Его мысли снова перебивают, и на этот раз — ведущие, объявляющие самый неожиданный и мощный дуэт ушедшего две тысячи семнадцатого года.
Лазарев ведёт себя на сцене непринуждённо, спокойно, будто под действием затормаживающих таблеток, а ещё радуется, что организаторы запретили им петь вживую, ссылаясь на техническую невозможность подобного перформанса.
Билан всячески прожигает задумчиво вышагивающего Сергея молниями-взглядами, но ни один из них не достигает цели — так, как хотелось бы того самому Диме.
И он, отдаваясь странным инстинктивно-хищническим порывам (он не может дать своей жертве уйти!), осторожно, но властно-настойчиво разворачивает Лазарева за плечо к себе.
— Прости меня, — беззвучно вышёптывают в микрофон его губы, но Сергей, правильно прочитав его почти умоляющий взгляд, смаргивает отрицание в покрывшихся ледяной коркой глазах и резко отступает назад, разрывая этот зрительный, тактильный и ментальный контакт.
Билан ложится прямо на сцену, очевидно проводя ассоциации с финалом победоносного «Евровидения» и искренне веря, что одержит победу и сегодня.
Лазарев присоединяется к нему немного позже, думая только о том, а считала ли гимнастка когда-нибудь, сколько раз она рисковала жизнью на коварной в своей опасности высоте? Ей так же не страшно упасть, как и ему?
«Миллион сто тридцать пять, миллион сто тридцать шесть…»
— Споём ещё раз?
Он — неплохой актёр, и радость сквозит лёгким бризом на его лице, излучая радость и безмятежность.

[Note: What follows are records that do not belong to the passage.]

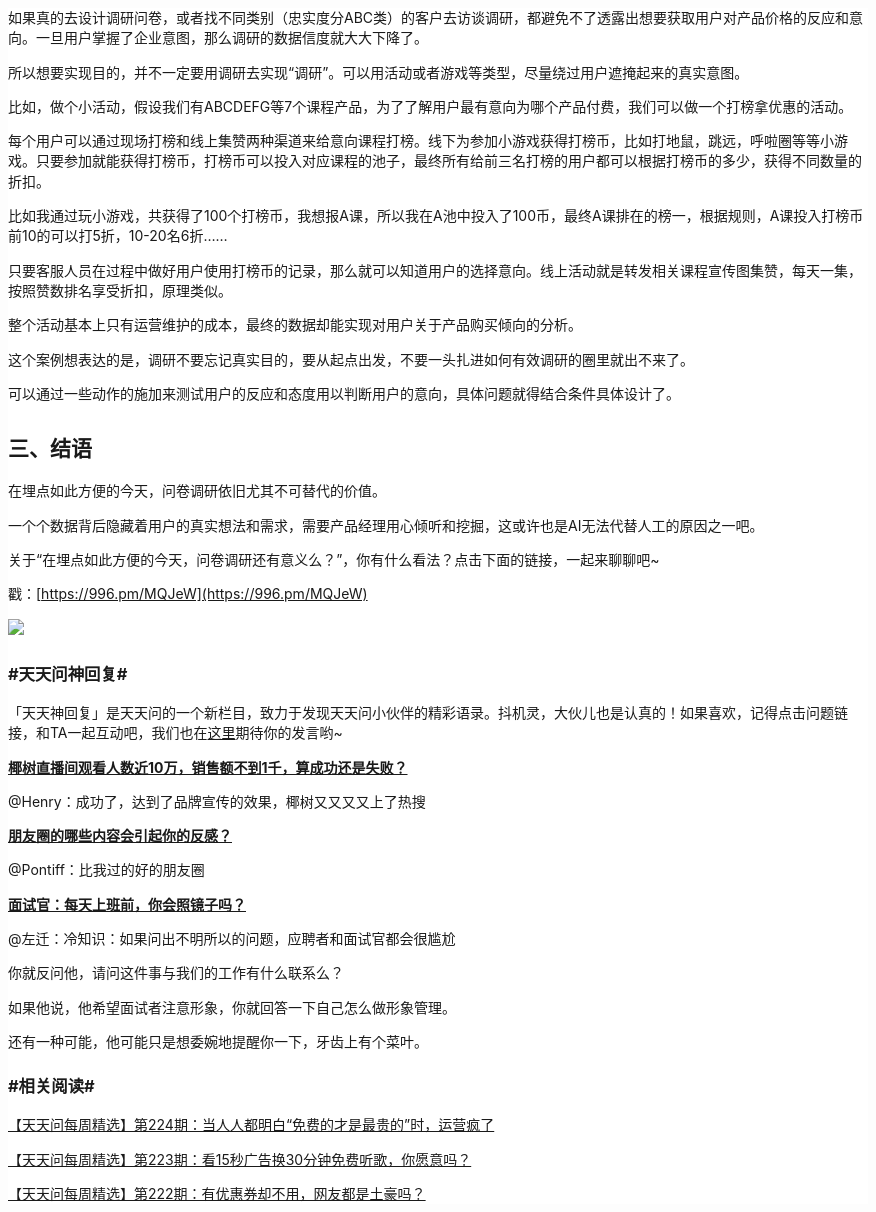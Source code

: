 如果真的去设计调研问卷，或者找不同类别（忠实度分ABC类）的客户去访谈调研，都避免不了透露出想要获取用户对产品价格的反应和意向。一旦用户掌握了企业意图，那么调研的数据信度就大大下降了。

所以想要实现目的，并不一定要用调研去实现“调研”。可以用活动或者游戏等类型，尽量绕过用户遮掩起来的真实意图。

比如，做个小活动，假设我们有ABCDEFG等7个课程产品，为了了解用户最有意向为哪个产品付费，我们可以做一个打榜拿优惠的活动。

每个用户可以通过现场打榜和线上集赞两种渠道来给意向课程打榜。线下为参加小游戏获得打榜币，比如打地鼠，跳远，呼啦圈等等小游戏。只要参加就能获得打榜币，打榜币可以投入对应课程的池子，最终所有给前三名打榜的用户都可以根据打榜币的多少，获得不同数量的折扣。

比如我通过玩小游戏，共获得了100个打榜币，我想报A课，所以我在A池中投入了100币，最终A课排在的榜一，根据规则，A课投入打榜币前10的可以打5折，10-20名6折……

只要客服人员在过程中做好用户使用打榜币的记录，那么就可以知道用户的选择意向。线上活动就是转发相关课程宣传图集赞，每天一集，按照赞数排名享受折扣，原理类似。

整个活动基本上只有运营维护的成本，最终的数据却能实现对用户关于产品购买倾向的分析。

这个案例想表达的是，调研不要忘记真实目的，要从起点出发，不要一头扎进如何有效调研的圈里就出不来了。

可以通过一些动作的施加来测试用户的反应和态度用以判断用户的意向，具体问题就得结合条件具体设计了。

## 三、结语

在埋点如此方便的今天，问卷调研依旧尤其不可替代的价值。

一个个数据背后隐藏着用户的真实想法和需求，需要产品经理用心倾听和挖掘，这或许也是AI无法代替人工的原因之一吧。

关于“在埋点如此方便的今天，问卷调研还有意义么？”，你有什么看法？点击下面的链接，一起来聊聊吧~

戳：[https://996.pm/MQJeW](https://996.pm/MQJeW)

![](https://image.woshipm.com/wp-files/2023/03/v1VWqVK2nugSlV9JvOqx.jpg)

### #天天问神回复#

「天天神回复」是天天问的一个新栏目，致力于发现天天问小伙伴的精彩语录。抖机灵，大伙儿也是认真的！如果喜欢，记得点击问题链接，和TA一起互动吧，我们也在[这里](https://wen.woshipm.com/)期待你的发言哟~

**[椰树直播间观看人数近10万，销售额不到1千，算成功还是失败？](https://wen.woshipm.com/question/detail/hq9gbr.html)**

@Henry：成功了，达到了品牌宣传的效果，椰树又又又又上了热搜

**[朋友圈的哪些内容会引起你的反感？](https://wen.woshipm.com/question/detail/04d10s.html)**

@Pontiff：比我过的好的朋友圈

**[面试官：每天上班前，你会照镜子吗？](https://wen.woshipm.com/question/detail/k7rh0j.html)**

@左迁：冷知识：如果问出不明所以的问题，应聘者和面试官都会很尴尬

你就反问他，请问这件事与我们的工作有什么联系么？

如果他说，他希望面试者注意形象，你就回答一下自己怎么做形象管理。

还有一种可能，他可能只是想委婉地提醒你一下，牙齿上有个菜叶。

### #相关阅读#

[【天天问每周精选】第224期：当人人都明白“免费的才是最贵的”时，运营疯了](https://www.woshipm.com/operate/5771740.html)

[【天天问每周精选】第223期：看15秒广告换30分钟免费听歌，你愿意吗？](https://www.woshipm.com/operate/5764579.html)

[【天天问每周精选】第222期：有优惠券却不用，网友都是土豪吗？](https://www.woshipm.com/operate/5757934.html#toc-3)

Почему бы и нет?
Вот только глаза вырисовывают огненно-красным горькие буквы:
— Уйди.
И Дима уходит — сначала в зрительный зал, заигрывая с публикой во время исполнения песни, а затем и из гримёрки, взваливая на плечи небольшой рюкзак и лёгкий груз новых выводов и осознаний.

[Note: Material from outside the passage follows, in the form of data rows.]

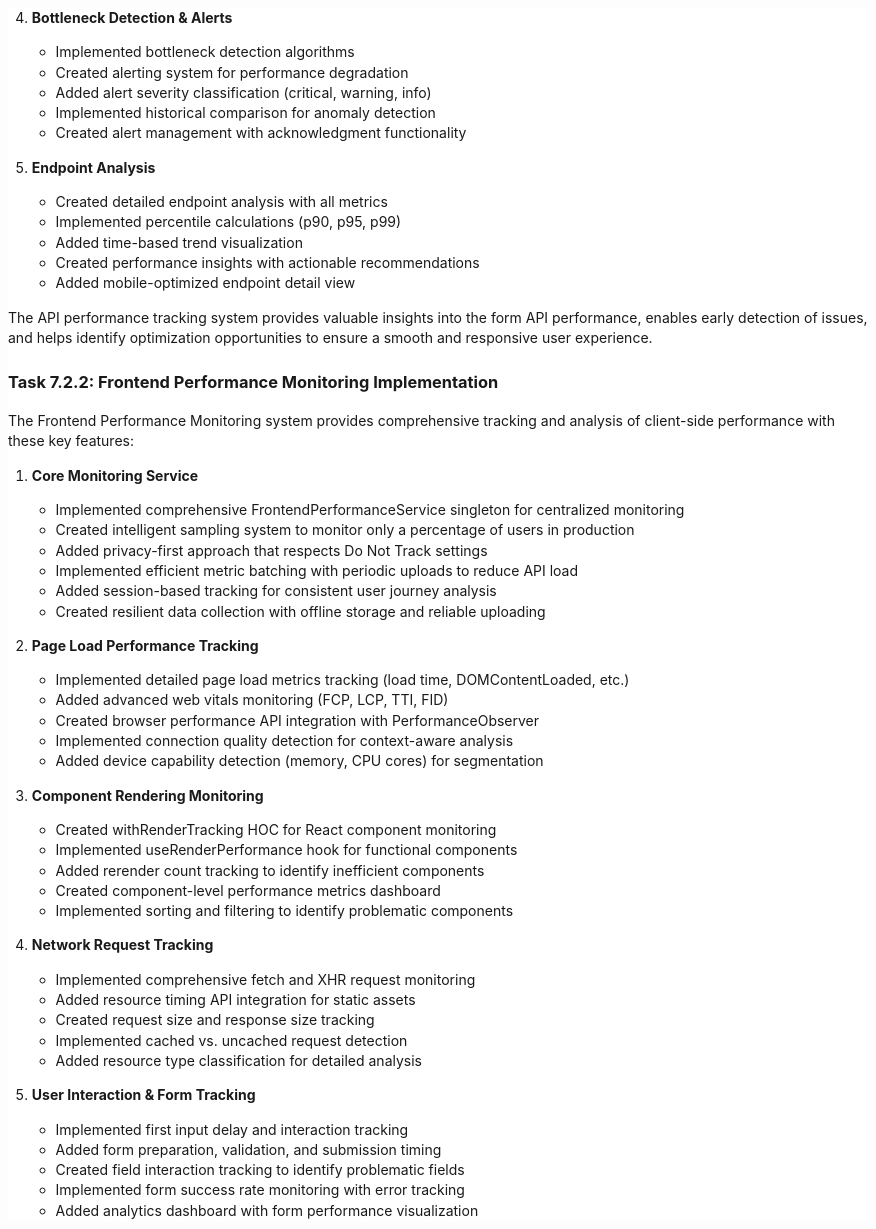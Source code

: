 4. **Bottleneck Detection & Alerts**
   - Implemented bottleneck detection algorithms
   - Created alerting system for performance degradation
   - Added alert severity classification (critical, warning, info)
   - Implemented historical comparison for anomaly detection
   - Created alert management with acknowledgment functionality

5. **Endpoint Analysis**
   - Created detailed endpoint analysis with all metrics
   - Implemented percentile calculations (p90, p95, p99)
   - Added time-based trend visualization
   - Created performance insights with actionable recommendations
   - Added mobile-optimized endpoint detail view

The API performance tracking system provides valuable insights into the form API performance, enables early detection of issues, and helps identify optimization opportunities to ensure a smooth and responsive user experience.

### Task 7.2.2: Frontend Performance Monitoring Implementation

The Frontend Performance Monitoring system provides comprehensive tracking and analysis of client-side performance with these key features:

1. **Core Monitoring Service**
   - Implemented comprehensive FrontendPerformanceService singleton for centralized monitoring
   - Created intelligent sampling system to monitor only a percentage of users in production
   - Added privacy-first approach that respects Do Not Track settings
   - Implemented efficient metric batching with periodic uploads to reduce API load
   - Added session-based tracking for consistent user journey analysis
   - Created resilient data collection with offline storage and reliable uploading

2. **Page Load Performance Tracking**
   - Implemented detailed page load metrics tracking (load time, DOMContentLoaded, etc.)
   - Added advanced web vitals monitoring (FCP, LCP, TTI, FID)
   - Created browser performance API integration with PerformanceObserver
   - Implemented connection quality detection for context-aware analysis
   - Added device capability detection (memory, CPU cores) for segmentation

3. **Component Rendering Monitoring**
   - Created withRenderTracking HOC for React component monitoring
   - Implemented useRenderPerformance hook for functional components
   - Added rerender count tracking to identify inefficient components
   - Created component-level performance metrics dashboard
   - Implemented sorting and filtering to identify problematic components

4. **Network Request Tracking**
   - Implemented comprehensive fetch and XHR request monitoring
   - Added resource timing API integration for static assets
   - Created request size and response size tracking
   - Implemented cached vs. uncached request detection
   - Added resource type classification for detailed analysis

5. **User Interaction & Form Tracking**
   - Implemented first input delay and interaction tracking
   - Added form preparation, validation, and submission timing
   - Created field interaction tracking to identify problematic fields
   - Implemented form success rate monitoring with error tracking
   - Added analytics dashboard with form performance visualization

Лазарев не создан для того, чтобы делать счастливыми близких ему людей и быть счастливым самому.
А он думает об этом, наверное, уже в миллионный раз, так и не принимая эти выводы на веру.
***
Наутро Сергей пролистывает соцсети, отмечая на своём ютуб-канале красивое число с шестью нулями.
«У нас миллион просмотров», — отписывается он Билану, вызывая его на очередной молчаливый баттл — поганую сделку с совестью и собственной моралью.
«Поздравляю, друг».
Дима ему отвечает, а Лазарев забывается в истеричном хохоте, понимая, что, кажется, это конец.
И направляется в «Форест» к Кузнецову, потому что вчера сгоряча пообещал ему продегустировать очередные новинки излюбленной итальянской кухни.